Thanks to everyone for their input - Problem is, I have a show this weekend and it sounds as though there is no quick solution or at least not an affordable one.


----------



## fredthe (Oct 22, 2009)

I'd say it's 50/50 chance between the camera and the display being the problem. See if you can find a CRT TV to connect the camera to, to see if it's the source of the delay. If it's the displays causing the problem, replacing the camera won't help.

And no, you can't just use a Y-cable to drive both displays, and I doubt they have a loop through connection.

-Fred


----------



## SHARYNF (Oct 22, 2009)

Interesting that the mixer is not the problem. See if you can borrow a standard Camcorder, Personally I like the sony models, as they typically don't need to use the remote to turn off the display mode of info on the display feed. Leave the tape out, use the composite video as the connection (you might need to find the av cable from the camcorder sony uses a 3 connection cable.

Try to re set the displays to standard video resolution. It is Possible that the display is taking a few frames to upscale the image.

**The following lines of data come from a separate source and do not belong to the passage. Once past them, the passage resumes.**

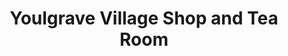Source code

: ---
title: "Youlgrave Village Shop and Tea Room"
url: /bakewell/youlgrave-village-shop-and-tea-room/
shop: Lebensmittel
---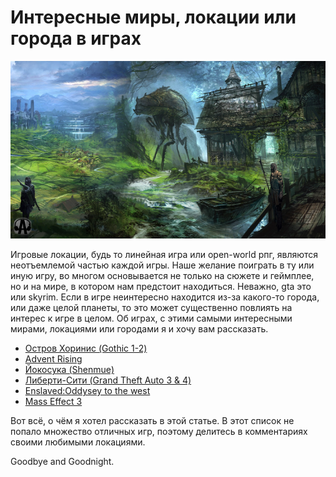 # Интересные миры, локации или города в играх

![](../Игры/images/saved_resource(63).jpg)

Игровые локации, будь то линейная игра или open-world рпг, являются неотъемлемой частью каждой игры. Наше желание поиграть в ту или иную игру, во многом основывается не только на сюжете и геймплее, но и на мире, в котором нам предстоит находиться. Неважно, gta это или skyrim. Если в игре неинтересно находится из-за какого-то города, или даже целой планеты, то это может существенно повлиять на интерес к игре в целом. Об играх, с этими самыми интересными мирами, локациями или городами я и хочу вам рассказать.

*   [Остров Хоринис (Gothic 1-2)](../Игры/Остров%20Хоринис.md)
*   [Advent Rising](../Игры/Advent%20Rising.md)
*   [Йокосука (Shenmue)](../Игры/Йокосука.md)
*   [Либерти-Сити (Grand Theft Auto 3 & 4)](../Игры/Либерти-Сити.md)
*   [Enslaved:Oddysey to the west](../Игры/Enslaved.md)
*   [Mass Effect 3](../Игры/Mass%20Effect%203.md)


Вот всё, о чём я хотел рассказать в этой статье. В этот список не попало множество отличных игр, поэтому делитесь в комментариях своими любимыми локациями.

Goodbye and Goodnight.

A few frames of delay is probably the best you are going to get. what is the application where the display needs to be exactly in sync with the audio? If it is just talking then it is annoying but workable (a lot of tv cable/Sat feeds get out of sync) Is they any chance that the connection to the display is VIA a RF link usiing a TV channel. I have seen this where a RF conversion is used to feed remote display tv;s and they you are absolutely going to get a delay that is not going to be able to be eliminated unless you go direct to the display.

Sharyn

Sharyn


----------



## RZUMBA (Oct 22, 2009)

Thanks again to fredthe & sharynf. To answer the question, "what is the application" The live person on stage (dancing) needs to be in-sync with the live video on the screens. People in the audience are following the instructor on stage. As far as the audio is concerned, it is a separate matter. 

I will try to find a CRT TV as well as another Sony Camcorder. I had an old one, but I am hard pressed to know where it may be.

As i mentioned earlier, I am using a Sony, but is is a DCR-DVD Camera.


----------